Netflix Event-Driven Architecture

Scale:

• Billions of events processed daily
• Event streaming with Apache Kafka
• Event sourcing for user viewing history
• CQRS for recommendations (write to master, read from replicas)

Patterns:

• Change Data Capture (CDC) from databases
• Event-driven microservices communication
• Real-time stream processing with Flink

Uber Trip State Management

Event Sourcing:

• Trip lifecycle tracked as events
• TripRequested → DriverMatched → TripStarted → TripCompleted
• Complete audit trail for disputes
• Replay events for analytics

Benefits:

• Handle 100M+ trips
• Complete trip history
• Support for complex workflows (cancellations, route changes)

Conclusion

Event-driven architecture enables building scalable, loosely coupled systems through asynchronous event communication.
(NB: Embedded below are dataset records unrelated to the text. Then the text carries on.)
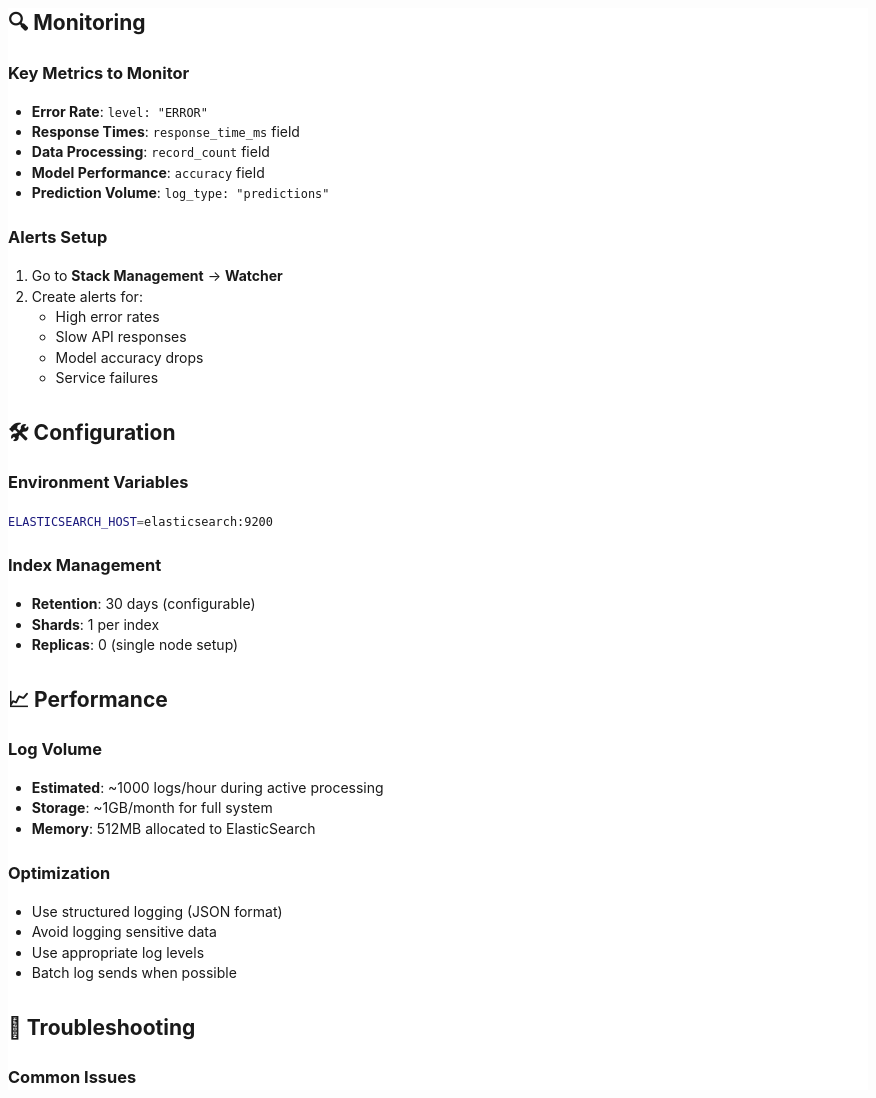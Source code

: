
```json
```

## 🔍 **Monitoring**

### **Key Metrics to Monitor**
- **Error Rate**: `level: "ERROR"`
- **Response Times**: `response_time_ms` field
- **Data Processing**: `record_count` field
- **Model Performance**: `accuracy` field
- **Prediction Volume**: `log_type: "predictions"`

### **Alerts Setup**
1. Go to **Stack Management** → **Watcher**
2. Create alerts for:
   - High error rates
   - Slow API responses
   - Model accuracy drops
   - Service failures

## 🛠️ **Configuration**

### **Environment Variables**
```bash
ELASTICSEARCH_HOST=elasticsearch:9200
```

### **Index Management**
- **Retention**: 30 days (configurable)
- **Shards**: 1 per index
- **Replicas**: 0 (single node setup)

## 📈 **Performance**

### **Log Volume**
- **Estimated**: ~1000 logs/hour during active processing
- **Storage**: ~1GB/month for full system
- **Memory**: 512MB allocated to ElasticSearch

### **Optimization**
- Use structured logging (JSON format)
- Avoid logging sensitive data
- Use appropriate log levels
- Batch log sends when possible

## 🚨 **Troubleshooting**

### **Common Issues**

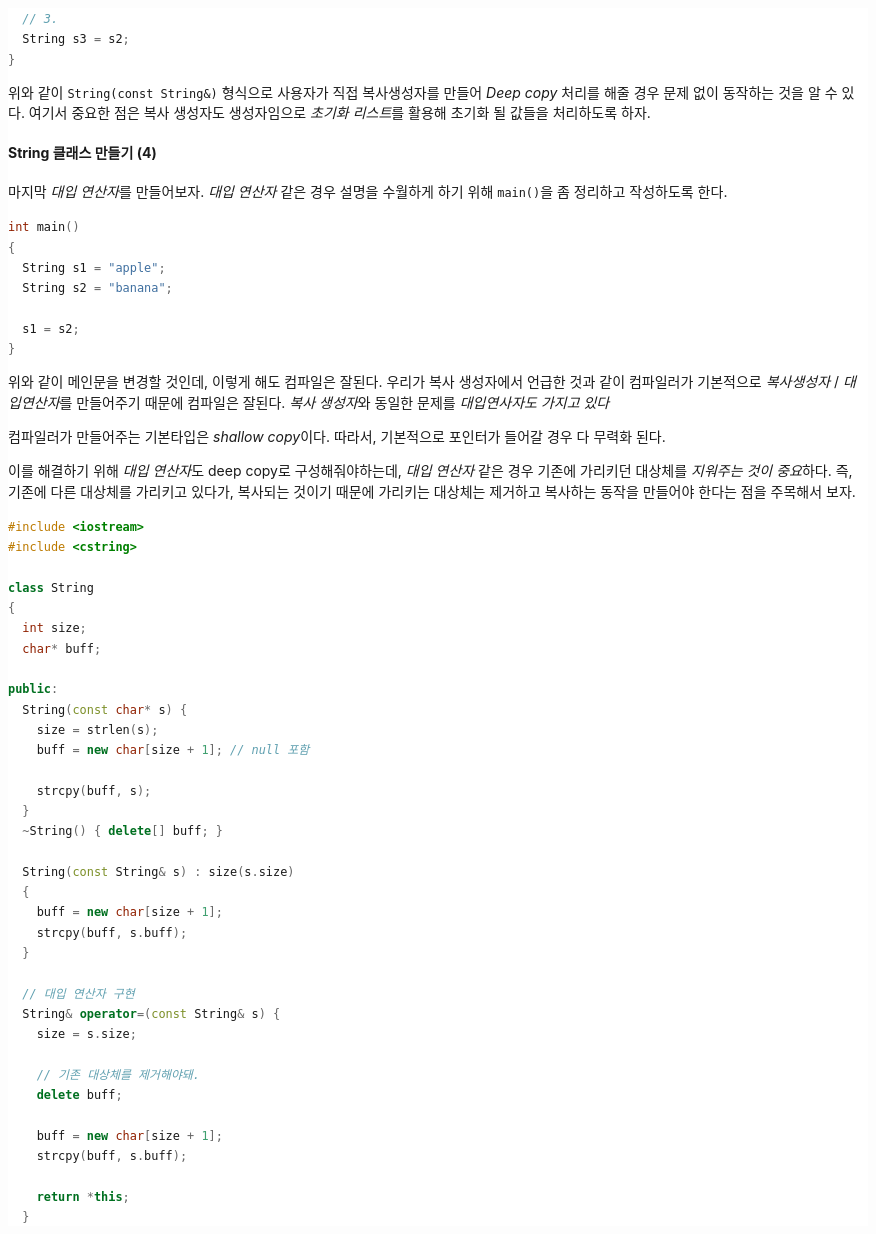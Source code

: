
 ```cpp
  // 3.
  String s3 = s2;
}
```

위와 같이 `String(const String&)` 형식으로 사용자가 직접 복사생성자를 만들어 *Deep copy* 처리를 해줄 경우 문제 없이 동작하는 것을 알 수 있다. 여기서 중요한 점은 복사 생성자도 생성자임으로 *초기화 리스트*를 활용해 초기화 될 값들을 처리하도록 하자.

#### String 클래스 만들기 (4)
마지막 *대입 연산자*를 만들어보자. *대입 연산자* 같은 경우 설명을 수월하게 하기 위해 `main()`을 좀 정리하고 작성하도록 한다.

```cpp
int main()
{
  String s1 = "apple";
  String s2 = "banana";

  s1 = s2;
}
```

위와 같이 메인문을 변경할 것인데, 이렇게 해도 컴파일은 잘된다. 우리가 복사 생성자에서 언급한 것과 같이 컴파일러가 기본적으로 *복사생성자* / *대입연산자*를 만들어주기 때문에 컴파일은 잘된다. *복사 생성자*와 동일한 문제를 *대입연사자도 가지고 있다*

컴파일러가 만들어주는 기본타입은 *shallow copy*이다. 따라서, 기본적으로 포인터가 들어갈 경우 다 무력화 된다.

이를 해결하기 위해 *대입 연산자*도 deep copy로 구성해줘야하는데, *대입 연산자* 같은 경우 기존에 가리키던 대상체를 *지워주는 것이 중요*하다. 즉, 기존에 다른 대상체를 가리키고 있다가, 복사되는 것이기 때문에 가리키는 대상체는 제거하고 복사하는 동작을 만들어야 한다는 점을 주목해서 보자.

```cpp
#include <iostream>
#include <cstring>

class String
{
  int size;
  char* buff;

public:
  String(const char* s) {
    size = strlen(s);
    buff = new char[size + 1]; // null 포함

    strcpy(buff, s);
  }
  ~String() { delete[] buff; }

  String(const String& s) : size(s.size)
  {
    buff = new char[size + 1];
    strcpy(buff, s.buff);
  }

  // 대입 연산자 구현
  String& operator=(const String& s) {
    size = s.size;

    // 기존 대상체를 제거해야돼.
    delete buff;

    buff = new char[size + 1];
    strcpy(buff, s.buff);

    return *this;
  }

```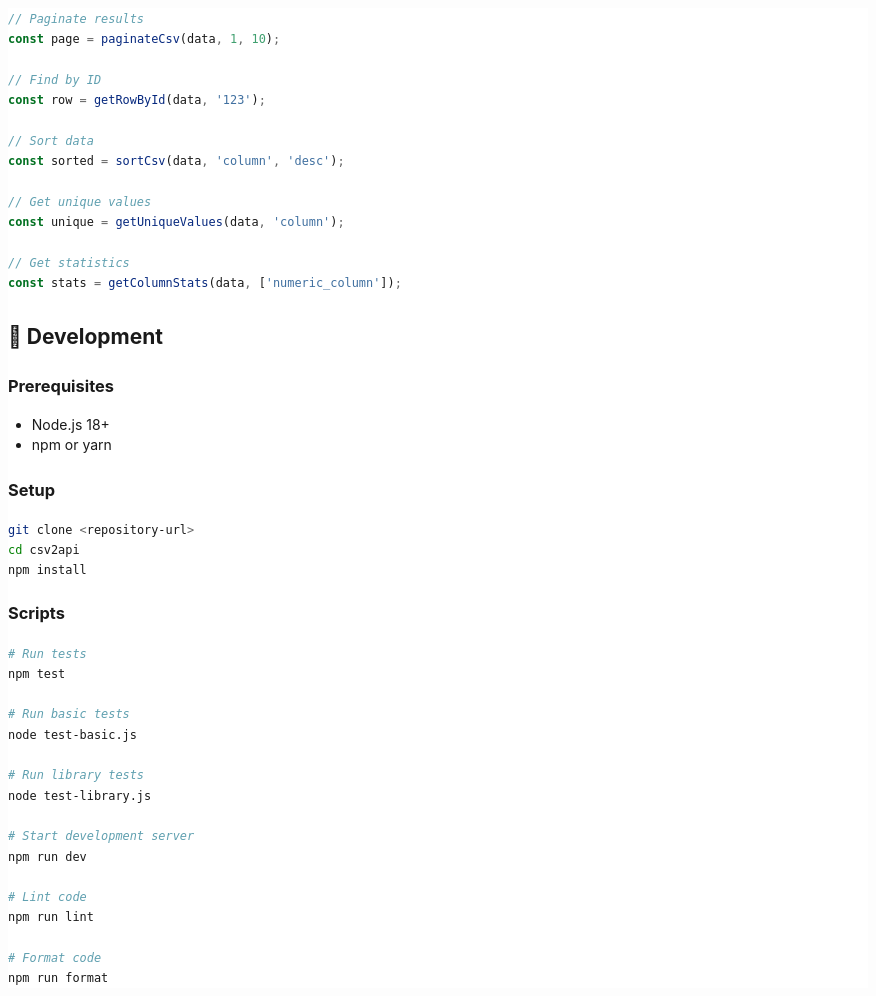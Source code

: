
 ```javascript
// Paginate results
const page = paginateCsv(data, 1, 10);

// Find by ID
const row = getRowById(data, '123');

// Sort data
const sorted = sortCsv(data, 'column', 'desc');

// Get unique values
const unique = getUniqueValues(data, 'column');

// Get statistics
const stats = getColumnStats(data, ['numeric_column']);
```

## 🔧 Development

### Prerequisites

- Node.js 18+ 
- npm or yarn

### Setup

```bash
git clone <repository-url>
cd csv2api
npm install
```

### Scripts

```bash
# Run tests
npm test

# Run basic tests
node test-basic.js

# Run library tests
node test-library.js

# Start development server
npm run dev

# Lint code
npm run lint

# Format code
npm run format
```
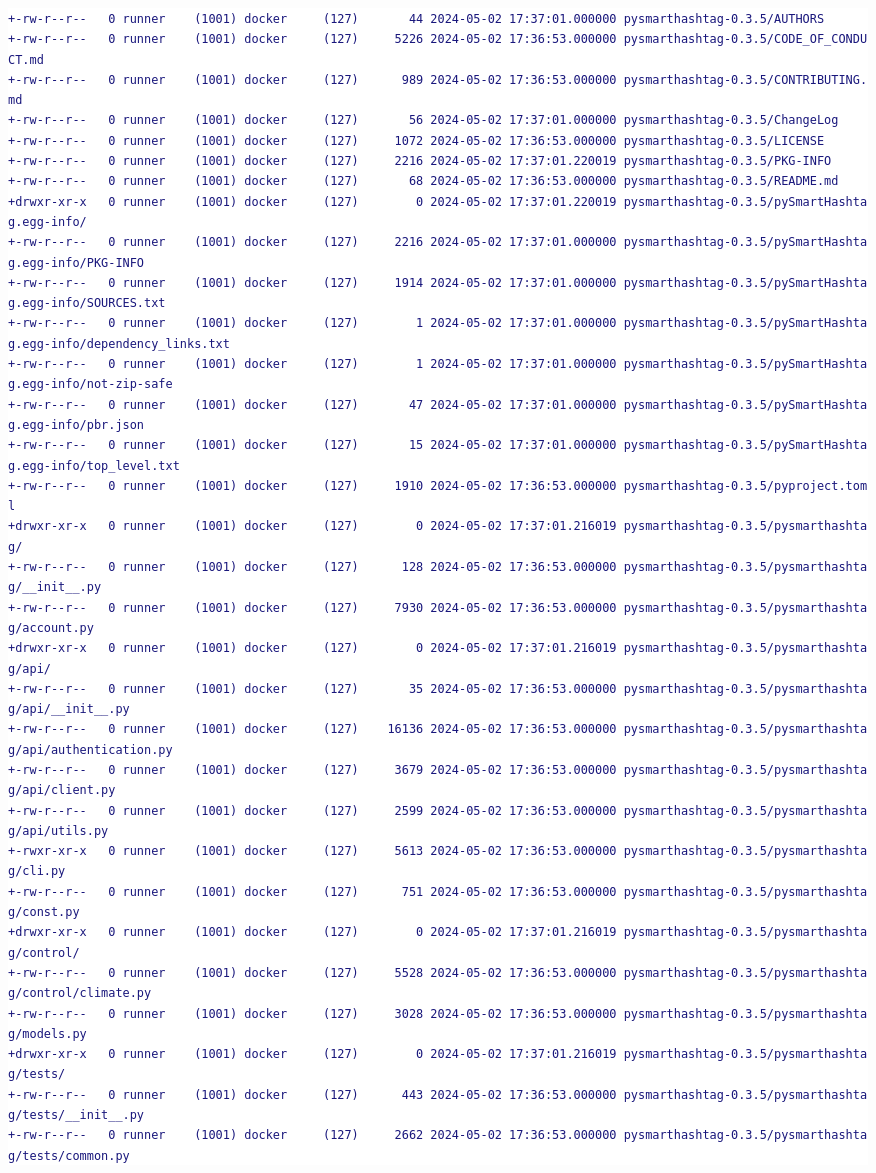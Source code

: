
 ```diff
+-rw-r--r--   0 runner    (1001) docker     (127)       44 2024-05-02 17:37:01.000000 pysmarthashtag-0.3.5/AUTHORS
+-rw-r--r--   0 runner    (1001) docker     (127)     5226 2024-05-02 17:36:53.000000 pysmarthashtag-0.3.5/CODE_OF_CONDUCT.md
+-rw-r--r--   0 runner    (1001) docker     (127)      989 2024-05-02 17:36:53.000000 pysmarthashtag-0.3.5/CONTRIBUTING.md
+-rw-r--r--   0 runner    (1001) docker     (127)       56 2024-05-02 17:37:01.000000 pysmarthashtag-0.3.5/ChangeLog
+-rw-r--r--   0 runner    (1001) docker     (127)     1072 2024-05-02 17:36:53.000000 pysmarthashtag-0.3.5/LICENSE
+-rw-r--r--   0 runner    (1001) docker     (127)     2216 2024-05-02 17:37:01.220019 pysmarthashtag-0.3.5/PKG-INFO
+-rw-r--r--   0 runner    (1001) docker     (127)       68 2024-05-02 17:36:53.000000 pysmarthashtag-0.3.5/README.md
+drwxr-xr-x   0 runner    (1001) docker     (127)        0 2024-05-02 17:37:01.220019 pysmarthashtag-0.3.5/pySmartHashtag.egg-info/
+-rw-r--r--   0 runner    (1001) docker     (127)     2216 2024-05-02 17:37:01.000000 pysmarthashtag-0.3.5/pySmartHashtag.egg-info/PKG-INFO
+-rw-r--r--   0 runner    (1001) docker     (127)     1914 2024-05-02 17:37:01.000000 pysmarthashtag-0.3.5/pySmartHashtag.egg-info/SOURCES.txt
+-rw-r--r--   0 runner    (1001) docker     (127)        1 2024-05-02 17:37:01.000000 pysmarthashtag-0.3.5/pySmartHashtag.egg-info/dependency_links.txt
+-rw-r--r--   0 runner    (1001) docker     (127)        1 2024-05-02 17:37:01.000000 pysmarthashtag-0.3.5/pySmartHashtag.egg-info/not-zip-safe
+-rw-r--r--   0 runner    (1001) docker     (127)       47 2024-05-02 17:37:01.000000 pysmarthashtag-0.3.5/pySmartHashtag.egg-info/pbr.json
+-rw-r--r--   0 runner    (1001) docker     (127)       15 2024-05-02 17:37:01.000000 pysmarthashtag-0.3.5/pySmartHashtag.egg-info/top_level.txt
+-rw-r--r--   0 runner    (1001) docker     (127)     1910 2024-05-02 17:36:53.000000 pysmarthashtag-0.3.5/pyproject.toml
+drwxr-xr-x   0 runner    (1001) docker     (127)        0 2024-05-02 17:37:01.216019 pysmarthashtag-0.3.5/pysmarthashtag/
+-rw-r--r--   0 runner    (1001) docker     (127)      128 2024-05-02 17:36:53.000000 pysmarthashtag-0.3.5/pysmarthashtag/__init__.py
+-rw-r--r--   0 runner    (1001) docker     (127)     7930 2024-05-02 17:36:53.000000 pysmarthashtag-0.3.5/pysmarthashtag/account.py
+drwxr-xr-x   0 runner    (1001) docker     (127)        0 2024-05-02 17:37:01.216019 pysmarthashtag-0.3.5/pysmarthashtag/api/
+-rw-r--r--   0 runner    (1001) docker     (127)       35 2024-05-02 17:36:53.000000 pysmarthashtag-0.3.5/pysmarthashtag/api/__init__.py
+-rw-r--r--   0 runner    (1001) docker     (127)    16136 2024-05-02 17:36:53.000000 pysmarthashtag-0.3.5/pysmarthashtag/api/authentication.py
+-rw-r--r--   0 runner    (1001) docker     (127)     3679 2024-05-02 17:36:53.000000 pysmarthashtag-0.3.5/pysmarthashtag/api/client.py
+-rw-r--r--   0 runner    (1001) docker     (127)     2599 2024-05-02 17:36:53.000000 pysmarthashtag-0.3.5/pysmarthashtag/api/utils.py
+-rwxr-xr-x   0 runner    (1001) docker     (127)     5613 2024-05-02 17:36:53.000000 pysmarthashtag-0.3.5/pysmarthashtag/cli.py
+-rw-r--r--   0 runner    (1001) docker     (127)      751 2024-05-02 17:36:53.000000 pysmarthashtag-0.3.5/pysmarthashtag/const.py
+drwxr-xr-x   0 runner    (1001) docker     (127)        0 2024-05-02 17:37:01.216019 pysmarthashtag-0.3.5/pysmarthashtag/control/
+-rw-r--r--   0 runner    (1001) docker     (127)     5528 2024-05-02 17:36:53.000000 pysmarthashtag-0.3.5/pysmarthashtag/control/climate.py
+-rw-r--r--   0 runner    (1001) docker     (127)     3028 2024-05-02 17:36:53.000000 pysmarthashtag-0.3.5/pysmarthashtag/models.py
+drwxr-xr-x   0 runner    (1001) docker     (127)        0 2024-05-02 17:37:01.216019 pysmarthashtag-0.3.5/pysmarthashtag/tests/
+-rw-r--r--   0 runner    (1001) docker     (127)      443 2024-05-02 17:36:53.000000 pysmarthashtag-0.3.5/pysmarthashtag/tests/__init__.py
+-rw-r--r--   0 runner    (1001) docker     (127)     2662 2024-05-02 17:36:53.000000 pysmarthashtag-0.3.5/pysmarthashtag/tests/common.py
```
Key takeaways:

Core Concepts:

• Events are immutable facts about what happened
• Publishers and subscribers are decoupled
• Temporal decoupling for resilience

Patterns:

• Event sourcing stores all events (complete audit trail)
• CQRS separates read/write models (optimized for each)
• Choreography for loose coupling, orchestration for visibility
• Eventual consistency requires UX design

Technology:

• Kafka for high-throughput event streaming
• Event stores for event sourcing
• Message queues for pub/sub patterns

Trade-offs:

• Complexity vs scalability
• Eventual consistency vs strong consistency
• Debugging distributed workflows

Companies like Netflix and Uber demonstrate EDA scales to billions of events when implemented correctly. Start simple with pub/sub, adopt event sourcing and CQRS when benefits outweigh complexity.